The montage was, however, full of the usual Oscar waffle about dreams, hope and all that mouthwash.

A bizarre segment followed that reeked of appeasement to those red-state voters who view the Academy as a nest of flag-burning Trots. Wes Studi, the charismatic Cherokee actor and Vietnam veteran, introduced a tribute to military movies and to the US’s armed forces. “I’m proud to have served there for 12 months with Alpha Company of the 39th Infantry. Anyone else?” he said of his time in Vietnam.

The ensuing brief silence felt distinctly awkward. Whose idea was this?

The truth is that the Academy views its pompous, grandiose ceremony as something close to a religious service. It’s all very well for the “little shows” like the Golden Globes and the British Academy to give themselves over to politics, but it would be disrespectful to the Great God Oscar to wind protest in with the celebration. The authorities are still uncomfortable about earlier political outbursts by the likes of Vanessa Redgrave and Michael Moore.

Still, there were welcome changes. We already knew that Casey Affleck, last year’s winner of Best Actor, would not, as is the usual tradition, be presenting Best Actress.

The subject of a suit for sexual harassment, subsequently settled out of court, Affleck was no sort of poster boy for the #MeToo generation. The Academy juggled things around. Emma Stone, last year’s Best Actress winner, presented Best Director and two pairs of women presented the lead acting gongs.

Jodie Foster and Jennifer Lawrence handled Best Actress. Jane Fonda and Helen Mirren presented Best Actor. That worked nicely. But the ceremony still felt safe, cosy and – we’ll get to this – wearingly predictable.

The Academy was lucky in that one of several nominated films with female leads grabbed the Best Picture award.

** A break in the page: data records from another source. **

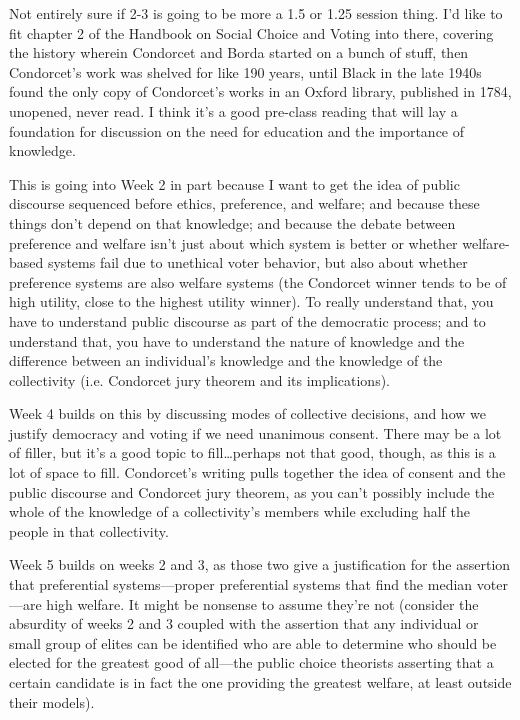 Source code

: 
\newcommand{\technical}{\textbf{[Technical]}}
\newcommand{\philosophical}{\textbf{[Philosophical]}}



Not entirely sure if 2-3 is going to be more a 1.5 or 1.25 session thing.  I'd like to fit chapter 2 of the Handbook on Social Choice and Voting into there, covering the history wherein Condorcet and Borda started on a bunch of stuff, then Condorcet's work was shelved for like 190 years, until Black in the late 1940s found the only copy of Condorcet's works in an Oxford library, published in 1784, unopened, never read.  I think it's a good pre-class reading that will lay a foundation for discussion on the need for education and the importance of knowledge.

This is going into Week 2 in part because I want to get the idea of public discourse sequenced before ethics, preference, and welfare; and because these things don't depend on that knowledge; and because the debate between preference and welfare isn't just about which system is better or whether welfare-based systems fail due to unethical voter behavior, but also about whether preference systems are also welfare systems (the Condorcet winner tends to be of high utility, close to the highest utility winner).  To really understand that, you have to understand public discourse as part of the democratic process; and to understand that, you have to understand the nature of knowledge and the difference between an individual's knowledge and the knowledge of the collectivity (i.e. Condorcet jury theorem and its implications).

Week 4 builds on this by discussing modes of collective decisions, and how we justify democracy and voting if we need unanimous consent.  There may be a lot of filler, but it's a good topic to fill…perhaps not that good, though, as this is a lot of space to fill.  Condorcet's writing pulls together the idea of consent and the public discourse and Condorcet jury theorem, as you can't possibly include the whole of the knowledge of a collectivity's members while excluding half the people in that collectivity.

Week 5 builds on weeks 2 and 3, as those two give a justification for the assertion that preferential systems—proper preferential systems that find the median voter—are high welfare.  It might be nonsense to assume they're not (consider the absurdity of weeks 2 and 3 coupled with the assertion that any individual or small group of elites can be identified who are able to determine who should be elected for the greatest good of all—the public choice theorists asserting that a certain candidate is in fact the one providing the greatest welfare, at least outside their models).


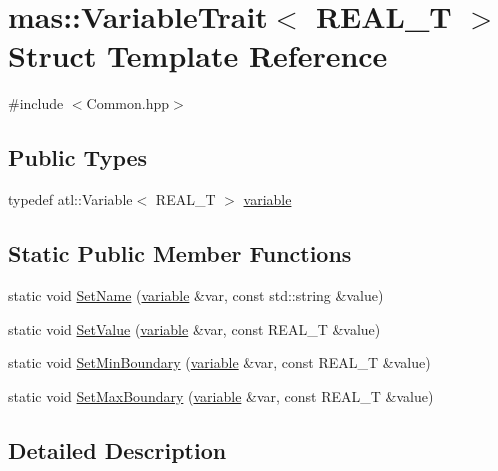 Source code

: \hypertarget{structmas_1_1_variable_trait}{\section{mas\-:\-:Variable\-Trait$<$ R\-E\-A\-L\-\_\-\-T $>$ Struct Template Reference}
\label{structmas_1_1_variable_trait}
}


{\ttfamily \#include $<$Common.\-hpp$>$}

\subsection*{Public Types}
\begin{DoxyCompactItemize}
\item 
typedef atl\-::\-Variable$<$ R\-E\-A\-L\-\_\-\-T $>$ \hyperlink{structmas_1_1_variable_trait_a65ff9d830a308ea0cc25a0602a71ceeb}{variable}
\end{DoxyCompactItemize}
\subsection*{Static Public Member Functions}
\begin{DoxyCompactItemize}
\item 
static void \hyperlink{structmas_1_1_variable_trait_ae208c8ad76fc3abb1f583628b2cca61b}{Set\-Name} (\hyperlink{structmas_1_1_variable_trait_a65ff9d830a308ea0cc25a0602a71ceeb}{variable} \&var, const std\-::string \&value)
\item 
static void \hyperlink{structmas_1_1_variable_trait_a5e61a90fc5dfa6c7f7a3dfabae2c0f96}{Set\-Value} (\hyperlink{structmas_1_1_variable_trait_a65ff9d830a308ea0cc25a0602a71ceeb}{variable} \&var, const R\-E\-A\-L\-\_\-\-T \&value)
\item 
static void \hyperlink{structmas_1_1_variable_trait_ac15b177162c4302e1b645a13c729c11e}{Set\-Min\-Boundary} (\hyperlink{structmas_1_1_variable_trait_a65ff9d830a308ea0cc25a0602a71ceeb}{variable} \&var, const R\-E\-A\-L\-\_\-\-T \&value)
\item 
static void \hyperlink{structmas_1_1_variable_trait_aa759ad62493d9602311875bb622ab46f}{Set\-Max\-Boundary} (\hyperlink{structmas_1_1_variable_trait_a65ff9d830a308ea0cc25a0602a71ceeb}{variable} \&var, const R\-E\-A\-L\-\_\-\-T \&value)
\end{DoxyCompactItemize}


\subsection{Detailed Description}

Guillermo Del Toro’s The Shape of Water is the first picture with a woman up front to triumph since Million Dollar Baby in 2004. That very mild turn-up was as close to a shock as we got all evening.

Martin McDonagh’s Three Billboards Outside Ebbing, Missouri – another flick with a female lead – had been anointed as the mildest of favourites by the bookies, but The Shape of Water, which had the most nominations, was very close behind with most odds-makers.

It is some measure of the show’s dull progress that this writer managed to get 20 out of 24 predictions correct in his pre-match report. (If you’re interested, original song, visual effects, documentary and Best Picture were the outliers.)

There is not a great deal the Academy can do about this. Over recent decades, Oscarologists have prospered as satellite ceremonies multiply and awards sites bloom in the surrounding manure. Such pseudo-experts will be digesting the news that one of the great predictors of Oscar success has finally been contradicted. The Shape of Water is the first film to win Best Picture without an ensemble nomination at the Screen Actors Guild since Braveheart in 1995. There are people who care about this very much.

The proportional voting system used for Best Picture since the start of this decade has, happily, made that race the least predictable of the lot. But the lengthy awards season and promiscuous analysis drives all other categories toward a consensus.

There was, this year, not a single Oscar that went to anything other than the favourite or the second favourite (and almost all went to the former). Maybe the Oscars should, without warning anybody, stage a sudden, pirate ceremony on New Year’s Eve. Yeah, that’s going to happen.

Let us celebrate the few highlights in a slick evening. Common got a dig in at the NRA in a rap accompanying Best Song nominee Stand Up for Something. There was a rare good running joke with Kimmel offering a jet ski to the winner who delivered the shortest speech (costume designer Mark Bridges won).

James Ivory, at 89, became the oldest ever Oscar winner when he took Best Adapted Screenplay for Call Me by Your Name.

Presenter Rita Moreno showed off the same dress that she wore when she won Best Supporting Actress for West Side Story in 1962.

The least said about the total shutout for Greta Gerwig’s Lady Bird the soonest mended. Saoirse Ronan, a Best Actress nominee for that film, will have many other chances. If she lasts as long as Ivory she’ll be attending the ceremony in 2084. Yikes, alive.